That being said, the above authors were working in the context of health and epidemiology so I do wonder if having such an ‘exposure’ model makes sense, say for the above economics model??
Is such a factorization strictly necessary? Stan guide seems to indicate not:
In addition, Gustafson (pp83-86) finds correct specification of the exposure model does not seem that important to correct inferences about x*.
But, on the other hand, by reducing f(x|z) - the so-called `exposure model’ - to f(x) - a simple prior on the unobserved but correctly measured x - is one not implicitly assuming conditional independence between x and z - which somewhat works against the reason why people often use ME models in the first place - including ours!; namely that the mismeasured variable not only creates attenuation bias in the mismeasured regressor x*, but also that this then creates
apparent significance in the correctly measured regressor z, which actually might have little or no true impact on response variable y.

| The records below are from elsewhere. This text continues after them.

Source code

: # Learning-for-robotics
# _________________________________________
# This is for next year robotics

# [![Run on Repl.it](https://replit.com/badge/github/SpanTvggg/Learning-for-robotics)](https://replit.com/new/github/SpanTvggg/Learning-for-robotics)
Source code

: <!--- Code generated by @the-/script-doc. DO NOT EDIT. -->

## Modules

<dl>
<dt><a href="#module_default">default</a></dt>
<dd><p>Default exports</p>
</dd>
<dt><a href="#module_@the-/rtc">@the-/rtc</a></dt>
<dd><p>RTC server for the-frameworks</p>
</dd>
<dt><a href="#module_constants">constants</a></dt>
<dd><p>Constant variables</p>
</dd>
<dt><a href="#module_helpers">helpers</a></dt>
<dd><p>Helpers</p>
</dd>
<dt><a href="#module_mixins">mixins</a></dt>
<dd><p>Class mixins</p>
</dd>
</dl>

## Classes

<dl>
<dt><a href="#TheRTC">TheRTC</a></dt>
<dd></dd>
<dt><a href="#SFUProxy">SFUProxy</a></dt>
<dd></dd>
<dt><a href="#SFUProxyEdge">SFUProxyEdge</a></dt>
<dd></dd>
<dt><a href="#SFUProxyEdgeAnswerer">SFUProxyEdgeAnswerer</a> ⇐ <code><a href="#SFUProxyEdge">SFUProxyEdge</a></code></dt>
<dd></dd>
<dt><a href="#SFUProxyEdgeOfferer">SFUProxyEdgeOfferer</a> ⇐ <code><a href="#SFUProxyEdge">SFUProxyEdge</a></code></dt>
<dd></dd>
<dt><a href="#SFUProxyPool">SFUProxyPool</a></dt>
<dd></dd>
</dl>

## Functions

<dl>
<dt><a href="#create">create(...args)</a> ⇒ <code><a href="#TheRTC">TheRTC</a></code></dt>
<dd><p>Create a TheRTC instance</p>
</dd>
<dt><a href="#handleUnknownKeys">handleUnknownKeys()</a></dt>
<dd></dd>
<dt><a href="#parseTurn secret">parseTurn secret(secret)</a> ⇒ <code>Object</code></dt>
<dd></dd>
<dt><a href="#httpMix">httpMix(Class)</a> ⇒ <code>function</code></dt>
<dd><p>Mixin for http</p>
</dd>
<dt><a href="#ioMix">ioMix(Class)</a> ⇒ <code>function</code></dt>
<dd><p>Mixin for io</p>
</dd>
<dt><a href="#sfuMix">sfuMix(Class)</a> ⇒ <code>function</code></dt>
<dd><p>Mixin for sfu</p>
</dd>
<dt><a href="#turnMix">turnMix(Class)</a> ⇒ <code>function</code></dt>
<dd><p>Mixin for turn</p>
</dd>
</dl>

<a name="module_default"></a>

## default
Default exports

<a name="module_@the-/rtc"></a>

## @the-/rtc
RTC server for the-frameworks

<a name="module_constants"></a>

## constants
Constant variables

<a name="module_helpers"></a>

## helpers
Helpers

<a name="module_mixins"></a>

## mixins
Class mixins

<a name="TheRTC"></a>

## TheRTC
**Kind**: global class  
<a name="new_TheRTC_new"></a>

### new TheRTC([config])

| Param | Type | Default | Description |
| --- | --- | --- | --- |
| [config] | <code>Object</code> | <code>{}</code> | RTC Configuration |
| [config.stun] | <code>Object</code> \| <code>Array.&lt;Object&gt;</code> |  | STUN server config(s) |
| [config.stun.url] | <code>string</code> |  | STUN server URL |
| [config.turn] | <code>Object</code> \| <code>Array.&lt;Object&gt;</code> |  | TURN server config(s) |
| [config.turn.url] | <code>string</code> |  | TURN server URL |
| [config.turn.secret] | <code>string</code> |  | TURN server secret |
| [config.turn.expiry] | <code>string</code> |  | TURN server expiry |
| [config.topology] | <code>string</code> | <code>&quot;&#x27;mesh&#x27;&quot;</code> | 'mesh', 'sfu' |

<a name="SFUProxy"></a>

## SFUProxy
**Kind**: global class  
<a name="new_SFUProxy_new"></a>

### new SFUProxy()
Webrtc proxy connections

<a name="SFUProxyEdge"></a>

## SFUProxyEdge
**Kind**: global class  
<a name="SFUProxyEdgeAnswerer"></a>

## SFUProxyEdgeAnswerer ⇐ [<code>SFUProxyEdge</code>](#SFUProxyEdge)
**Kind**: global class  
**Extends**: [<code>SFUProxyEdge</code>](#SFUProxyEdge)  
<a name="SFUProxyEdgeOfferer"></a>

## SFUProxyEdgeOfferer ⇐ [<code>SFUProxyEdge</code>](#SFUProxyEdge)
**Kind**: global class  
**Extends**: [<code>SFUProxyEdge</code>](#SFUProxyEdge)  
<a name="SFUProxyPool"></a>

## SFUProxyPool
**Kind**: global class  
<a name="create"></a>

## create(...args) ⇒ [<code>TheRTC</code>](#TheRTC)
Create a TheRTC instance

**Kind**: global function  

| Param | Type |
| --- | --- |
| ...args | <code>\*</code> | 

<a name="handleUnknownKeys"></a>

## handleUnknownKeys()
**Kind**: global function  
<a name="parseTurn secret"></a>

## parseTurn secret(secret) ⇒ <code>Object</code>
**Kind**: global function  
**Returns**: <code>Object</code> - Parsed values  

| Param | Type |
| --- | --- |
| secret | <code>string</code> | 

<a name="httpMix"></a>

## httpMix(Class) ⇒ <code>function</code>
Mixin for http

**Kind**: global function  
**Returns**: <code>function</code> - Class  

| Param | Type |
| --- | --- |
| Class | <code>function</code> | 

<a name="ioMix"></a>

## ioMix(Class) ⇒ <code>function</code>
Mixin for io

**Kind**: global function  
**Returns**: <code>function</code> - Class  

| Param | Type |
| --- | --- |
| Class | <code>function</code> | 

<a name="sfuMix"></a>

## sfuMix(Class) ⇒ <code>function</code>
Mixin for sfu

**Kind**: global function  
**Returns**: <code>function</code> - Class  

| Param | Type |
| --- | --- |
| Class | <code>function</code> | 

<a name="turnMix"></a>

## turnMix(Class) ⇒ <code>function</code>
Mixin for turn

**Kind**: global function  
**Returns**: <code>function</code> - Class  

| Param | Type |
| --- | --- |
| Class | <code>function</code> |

Taking a second - more succinct? - pass at this after reading Grace Y Yi’s ME textbook (2017): the question seems to be if, after assuming nondifferential measurement error, to factorize f(x,z) further, or instead to leave this term unmodeled as a nuisance function (as brms() and Stan() does by default). Put differently: when should the probability distribution of the true covariates be treated as ‘fixed’ (so-called ‘functional’ approach) vs. further elaborated such that f(x,z) = f(x|z) f(z). The latter (`structural’) approach is by far the generally adopted approach in the Bayesian ME literature, for whatever reason – perhaps because it is easily incorporated into the Bayesian framework?
In our specific case, theoretically, where x is correctly measured Tobin’s Q or the book-to-market value of the firm; and z is the firm’s cashflow rate, we know that these two variables are not independent. Moreover, we know that the direction of the dependancy is more likely to be: x = f(z). The dependance follows - I think - from the fact that x^* and z are not independent. We know that attenuation bias in x^* is likely to impact z. If we ignore this dependance, by not including a full exposure model, of the sort f(x,z) = f(x|z) f(z), then we are going to have less correct results?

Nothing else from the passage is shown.